When it comes to live events, companies such as SeatGeek think that Snap just might be the ticket. The company is working with the social media platform to allow fans to purchase live event tickets directly within the Snapchat app. SeatGeek’s integration allows athletes and performers to sell tickets directly to their fans through the platform. Athletes are already catching on: Champion boxer Errol Spence Jr. posted tickets in his Snapchat Story for an upcoming bout, for example.

SeatGeek’s Snapchat efforts have already been tested: In February, the Los Angeles Football Club was the first team in the world to sell tickets through the Snapchat/SeatGeek partnership. (And the company has seen good results: Every on-sale SeatGeek has done on Snapchat sold out in less than 48 hours.)

The move comes as sports leagues are rethinking how they engage their audiences, according to the company. Snapchat attracts younger user, such as those between the ages of 12 and 17, as well as those aged 18 to 24 years old.

“It is the messaging platform and the social platform for the future sports-goers of the world,” SeatGeek’s Director of Commerce Partnerships Lee Moulton said in an interview with PYMNTS.

To turn social media users into ticketholders, SeatGeek provides two ways for teams to offer tickets for sale. In the first instance, they can post a snap — perhaps by taking a picture of one of their premier players. When their fans view that Snap, users can swipe up to access an eCommerce interface through which they can purchase tickets within a few clicks.

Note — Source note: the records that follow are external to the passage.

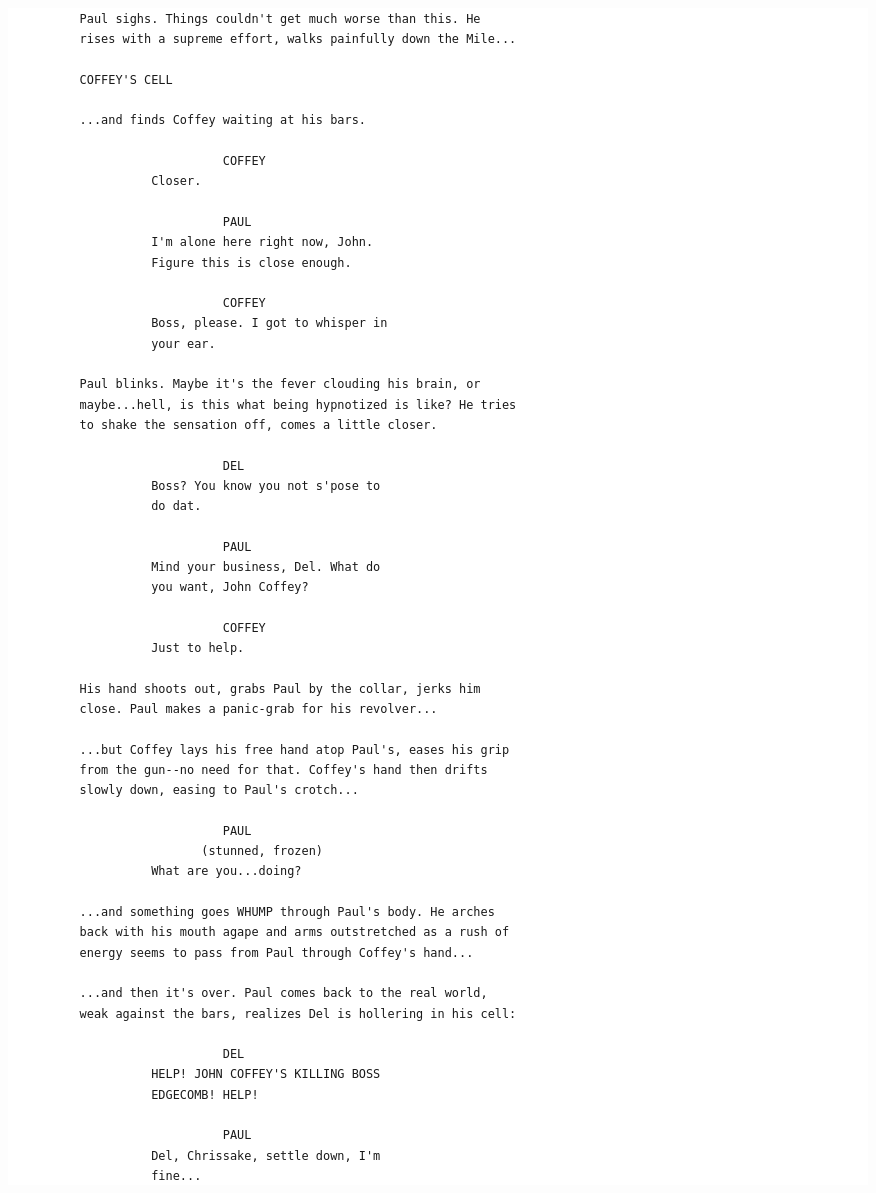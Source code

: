               Paul sighs. Things couldn't get much worse than this. He
              rises with a supreme effort, walks painfully down the Mile...

              COFFEY'S CELL

              ...and finds Coffey waiting at his bars.

                                  COFFEY
                        Closer.

                                  PAUL
                        I'm alone here right now, John.
                        Figure this is close enough.

                                  COFFEY
                        Boss, please. I got to whisper in
                        your ear.

              Paul blinks. Maybe it's the fever clouding his brain, or
              maybe...hell, is this what being hypnotized is like? He tries
              to shake the sensation off, comes a little closer.

                                  DEL
                        Boss? You know you not s'pose to
                        do dat.

                                  PAUL
                        Mind your business, Del. What do
                        you want, John Coffey?

                                  COFFEY
                        Just to help.

              His hand shoots out, grabs Paul by the collar, jerks him
              close. Paul makes a panic-grab for his revolver...

              ...but Coffey lays his free hand atop Paul's, eases his grip
              from the gun--no need for that. Coffey's hand then drifts
              slowly down, easing to Paul's crotch...

                                  PAUL
                               (stunned, frozen)
                        What are you...doing?

              ...and something goes WHUMP through Paul's body. He arches
              back with his mouth agape and arms outstretched as a rush of
              energy seems to pass from Paul through Coffey's hand...

              ...and then it's over. Paul comes back to the real world,
              weak against the bars, realizes Del is hollering in his cell:

                                  DEL
                        HELP! JOHN COFFEY'S KILLING BOSS
                        EDGECOMB! HELP!

                                  PAUL
                        Del, Chrissake, settle down, I'm
                        fine...
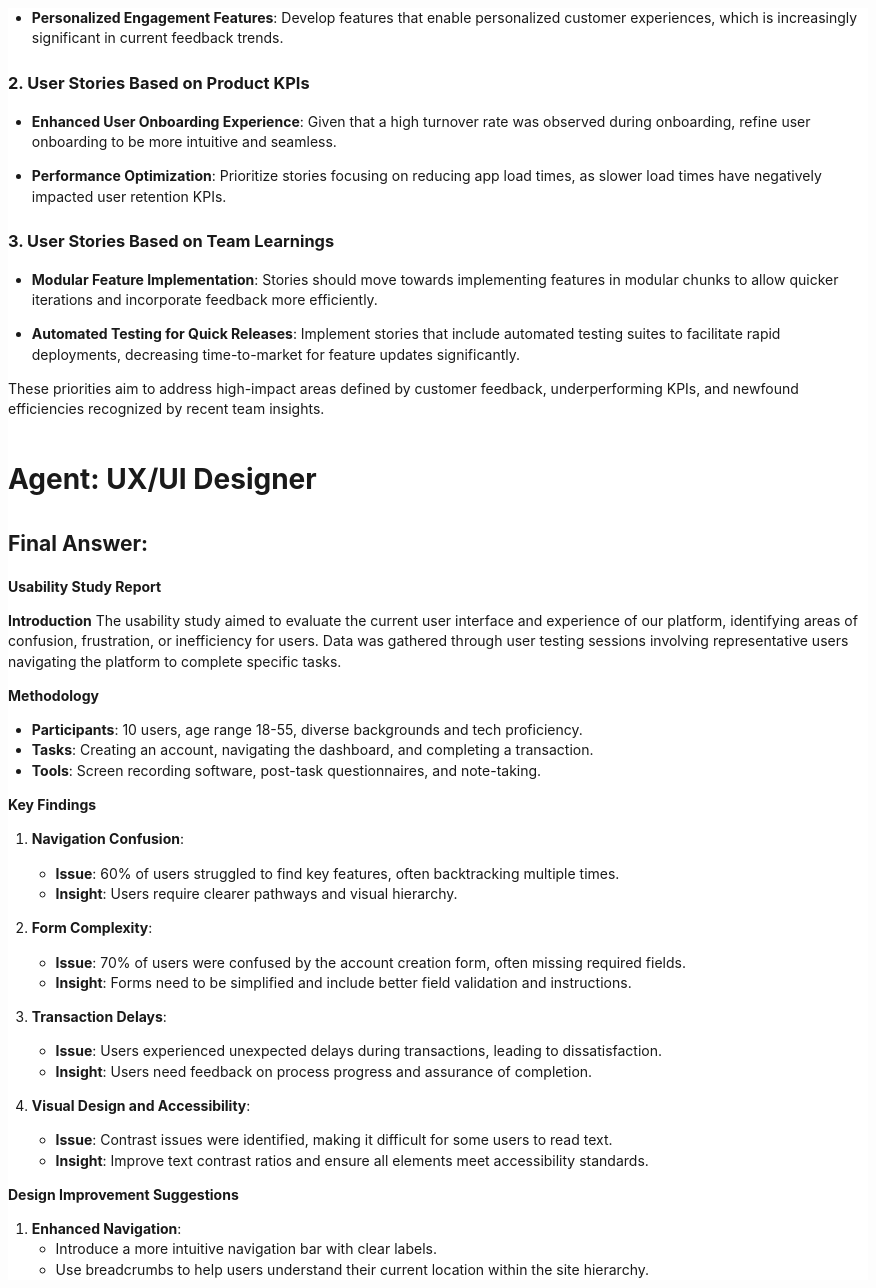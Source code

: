 - **Personalized Engagement Features**: Develop features that enable personalized customer experiences, which is increasingly significant in current feedback trends.

### 2. User Stories Based on Product KPIs
- **Enhanced User Onboarding Experience**: Given that a high turnover rate was observed during onboarding, refine user onboarding to be more intuitive and seamless.
  
- **Performance Optimization**: Prioritize stories focusing on reducing app load times, as slower load times have negatively impacted user retention KPIs.

### 3. User Stories Based on Team Learnings
- **Modular Feature Implementation**: Stories should move towards implementing features in modular chunks to allow quicker iterations and incorporate feedback more efficiently.

- **Automated Testing for Quick Releases**: Implement stories that include automated testing suites to facilitate rapid deployments, decreasing time-to-market for feature updates significantly.

These priorities aim to address high-impact areas defined by customer feedback, underperforming KPIs, and newfound efficiencies recognized by recent team insights.

# Agent: UX/UI Designer
## Final Answer:
**Usability Study Report**

**Introduction**
The usability study aimed to evaluate the current user interface and experience of our platform, identifying areas of confusion, frustration, or inefficiency for users. Data was gathered through user testing sessions involving representative users navigating the platform to complete specific tasks.

**Methodology**
- **Participants**: 10 users, age range 18-55, diverse backgrounds and tech proficiency.
- **Tasks**: Creating an account, navigating the dashboard, and completing a transaction.
- **Tools**: Screen recording software, post-task questionnaires, and note-taking.

**Key Findings**
1. **Navigation Confusion**:
   - **Issue**: 60% of users struggled to find key features, often backtracking multiple times.
   - **Insight**: Users require clearer pathways and visual hierarchy.

2. **Form Complexity**:
   - **Issue**: 70% of users were confused by the account creation form, often missing required fields.
   - **Insight**: Forms need to be simplified and include better field validation and instructions.

3. **Transaction Delays**:
   - **Issue**: Users experienced unexpected delays during transactions, leading to dissatisfaction.
   - **Insight**: Users need feedback on process progress and assurance of completion.

4. **Visual Design and Accessibility**:
   - **Issue**: Contrast issues were identified, making it difficult for some users to read text.
   - **Insight**: Improve text contrast ratios and ensure all elements meet accessibility standards.

**Design Improvement Suggestions**
1. **Enhanced Navigation**:
   - Introduce a more intuitive navigation bar with clear labels.
   - Use breadcrumbs to help users understand their current location within the site hierarchy.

Teams can also post a snapcode — similar to a QR code in that a brand can embed a snapcode in a snap or a medium completely different, such as digital signage or another platform. Either way, consumers can scan that code with the Snap app and arrive at the SeatGeek eCommerce experience.

The idea is to remove friction in the purchase process. Normally, consumers have to complete many steps to purchase a ticket. However, through SeatGeek’s Snap integration, consumers can pay in-app using a credit card, debit card, Apple Pay or PayPal. And that payment is able to come while consumers are engaged with brands through their content.

“It’s those moments where you’re looking at these mediums and you’re like ‘wow I haven’t been to a game in a while,” Moutlon said, adding that the media triggers consumers to consider purchasing a ticket.

While Snapchat can encourage consumers to make a purchase, they oftentimes have to deal with the process of buying a ticket outside a social media app. Consumers might turn to a ticketing app or perhaps just search the web, Moulton said. But the SeatGeek/Snapchat integration removes that barrier by bringing the purchase experience into the app.

“It’s more convenient,” Moulton said. “It’s right there at their fingertips.”

When retailers do offer contextual commerce experiences — such as those through social media — consumers love to use them. According to PYMNTS Contextual Commerce Report, 58 percent of consumers engaged in contextual commerce. What’s more, 69 percent of those consumers reported having a positive experience, and 84 percent said they’d do it again.

How does social media play in? About 26 percent of customers engage with contextual commerce on social media platforms, showing that social media can be the ticket for eCommerce sales.